The National Insurance Act 1965 (c. 51) was an act of the Parliament of the United Kingdom that consolidated the National Insurance Acts 1946 to 1964 and certain related enactments, in their application to Great Britain.

The companion National Insurance (Industrial Injuries) Act 1965 consolidated the corresponding legislation relating to industrial injuries.

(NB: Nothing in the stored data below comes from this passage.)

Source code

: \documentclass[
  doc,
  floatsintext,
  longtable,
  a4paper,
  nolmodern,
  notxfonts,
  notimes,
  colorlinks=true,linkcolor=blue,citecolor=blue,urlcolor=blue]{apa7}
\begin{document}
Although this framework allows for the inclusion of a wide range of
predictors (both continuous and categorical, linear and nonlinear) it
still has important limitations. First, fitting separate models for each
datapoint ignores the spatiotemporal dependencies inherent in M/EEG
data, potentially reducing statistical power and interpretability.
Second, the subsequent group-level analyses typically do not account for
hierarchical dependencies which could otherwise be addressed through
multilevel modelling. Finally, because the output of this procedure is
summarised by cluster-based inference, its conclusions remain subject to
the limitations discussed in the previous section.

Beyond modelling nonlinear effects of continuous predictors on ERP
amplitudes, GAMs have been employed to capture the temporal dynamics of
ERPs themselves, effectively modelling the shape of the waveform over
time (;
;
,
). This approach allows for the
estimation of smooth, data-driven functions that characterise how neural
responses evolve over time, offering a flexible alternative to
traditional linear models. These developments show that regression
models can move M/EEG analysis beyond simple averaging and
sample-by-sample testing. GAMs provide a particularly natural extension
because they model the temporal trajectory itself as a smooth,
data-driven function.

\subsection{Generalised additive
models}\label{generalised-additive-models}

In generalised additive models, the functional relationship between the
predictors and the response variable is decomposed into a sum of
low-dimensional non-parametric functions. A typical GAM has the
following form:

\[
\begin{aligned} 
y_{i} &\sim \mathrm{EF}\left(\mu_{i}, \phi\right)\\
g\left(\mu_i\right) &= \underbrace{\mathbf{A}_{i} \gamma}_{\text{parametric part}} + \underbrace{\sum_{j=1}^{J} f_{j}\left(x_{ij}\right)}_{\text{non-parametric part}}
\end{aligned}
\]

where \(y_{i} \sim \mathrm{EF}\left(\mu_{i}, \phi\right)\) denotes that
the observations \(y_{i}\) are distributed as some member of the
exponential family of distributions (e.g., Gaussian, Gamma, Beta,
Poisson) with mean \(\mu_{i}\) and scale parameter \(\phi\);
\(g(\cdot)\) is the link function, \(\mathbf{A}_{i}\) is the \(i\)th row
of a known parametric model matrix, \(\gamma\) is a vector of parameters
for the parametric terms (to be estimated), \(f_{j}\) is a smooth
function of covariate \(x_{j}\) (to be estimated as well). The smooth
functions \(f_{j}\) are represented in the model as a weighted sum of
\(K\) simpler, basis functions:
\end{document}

The National Insurance Acts 1946 to 1964 consolidated by this act were repealed by the Statute Law Revision (Consequential Repeals) Act 1965, which came into force on the same day as this act.

== Provisions ==
=== Revoked instruments ===
Section 116(1) of the act revoked 17 instruments, listed in the schedule 12 to the act.

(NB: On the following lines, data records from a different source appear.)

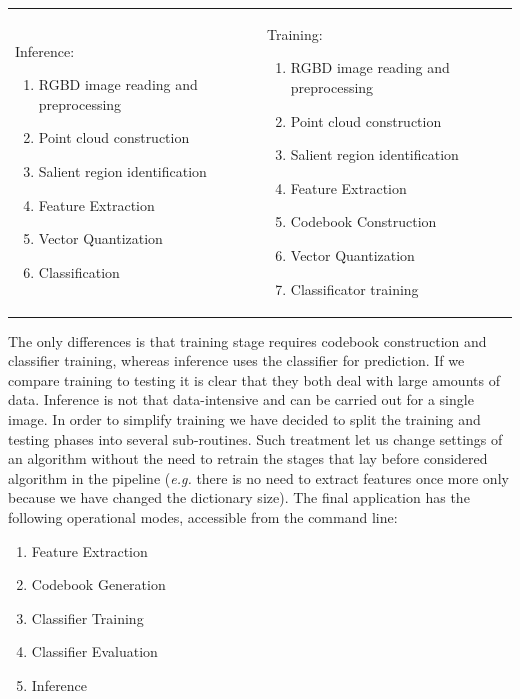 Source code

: 	\begin{tabular}{p{}p{}}
		Inference:
		\begin{enumerate}
			\item RGBD image reading and preprocessing
			\item Point cloud construction
			\item Salient region identification
			\item Feature Extraction
			\item Vector Quantization
			\item Classification
		\end{enumerate} 
		&
		Training:
		\begin{enumerate}
		\item RGBD image reading and preprocessing
		\item Point cloud construction
		\item Salient region identification
		\item Feature Extraction
		\item Codebook Construction
		\item Vector Quantization
		\item Classificator training
		\end{enumerate} \\
	\end{tabular}
	
	The only differences is that training stage requires codebook construction and classifier training, whereas inference uses the classifier for prediction. If we compare training to testing it is clear that they both deal with large amounts of data. Inference is not that data-intensive and can be carried out for a single image. In order to simplify training we have decided to split the training and testing phases into several sub-routines. Such treatment let us change settings of an algorithm without the need to retrain the stages that lay before considered algorithm in the pipeline (\emph{e.g.} there is no need to extract features once more only because we have changed the dictionary size). The final application has the following operational modes, accessible from the command line:
	
	\begin{enumerate}
		\item Feature Extraction
		\item Codebook Generation
		\item Classifier Training
		\item Classifier Evaluation
		\item Inference
	\end{enumerate}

| Citation | Title | Extent of revocation |
|---|---|---|
| SI 1948/1041 | National Insurance (Claims and Payments) Regulations 1948 | In Schedule 2 (as included by virtue of the National Insurance (Claims and Payments) Amendment Regulations 1952 (SI 1952/1207)), paragraph 2 of Part II. |
| SI 1948/1144 | National Insurance (Determination of Claims and Questions) Regulations 1948 | Regulation 2, regulation 3(3) so far as it relates to the appointment of persons to hold inquiries and report thereon, and regulations 4(1), (2) and (4), 4(3) from the beginning to "High Court and", 5 to 11, 15, 16(5), (5A) and (5B), 18 and 23. |
| SI 1948/1274 | National Insurance and Industrial Injuries (Collection of Contributions) Regulations 1948 | Regulation 7. |
| SI 1948/1278 | National Insurance (General Benefit) Regulations 1948 | Regulation 8(3). |
| SI 1948/1417 | National Insurance (Contributions) Regulations 1948 | Regulation 19. |
| SI 1951/1208 | National Insurance (Determination of Claims and Questions) Amendment Regulations 1951 | The whole regulations. |
| SI 1954/189 | National Insurance (Maternity Benefit and Miscellaneous Provisions) Regulations 1954 | Regulations 12 and 19(3). |
| SI 1955/1788 | National Insurance (Determination of Claims and Questions) Amendment Regulations 1955 | The whole regulations. |
| SI 1957/578 | National Insurance (Claims and Payments) Amendment Regulations 1957 | Regulation 2(2). |
| SI 1957/1357 | National Insurance (Claims and Payments) Amendment (No. 2) Regulations 1957 | Regulation 3. |
| SI 1958/701 | National Insurance (Determination of Claims and Questions) Amendment Regulations 1958 | Regulation 3 and Schedule 1. |
| SI 1959/847 | National Insurance (Contributions) Amendment Regulations 1959 | Regulation 11. |
| SI 1959/848 | National Insurance (Determination of Claims and Questions) Amendment Regulations 1959 | Regulation 3. |
| SI 1959/1154 | National Insurance (Determination of Claims and Questions) Amendment (No. 2) Regulations 1959 | Regulations 3 to 6 and Schedules 1 to 3. |
| SI 1959/1157 | Family Allowances (Determination of Claims and Questions) Regulations 1959 | Regulations 2(2) and 3(1) and so much of the Schedule as reproduces any of the regulations revoked by virtue of paragraph 2 of the twelfth schedule to the act. |
| SI 1960/1210 | National Insurance (Graduated Contributions and Non-participating Employments—Miscellaneous Provisions) Regulations 1960 | Regulations 10 and 14(2). |
| SI 1961/557 | National Insurance (Graduated Retirement Benefit and Consequential Provisions) Regulations 1961 | In Schedule 2, paragraph 1 of Part II. |

== Subsequent developments ==
The whole act was repealed by section 1(2) of, and part I of schedule 1 to, the Social Security (Consequential Provisions) Act 1975, which came into force on 6 April 1975.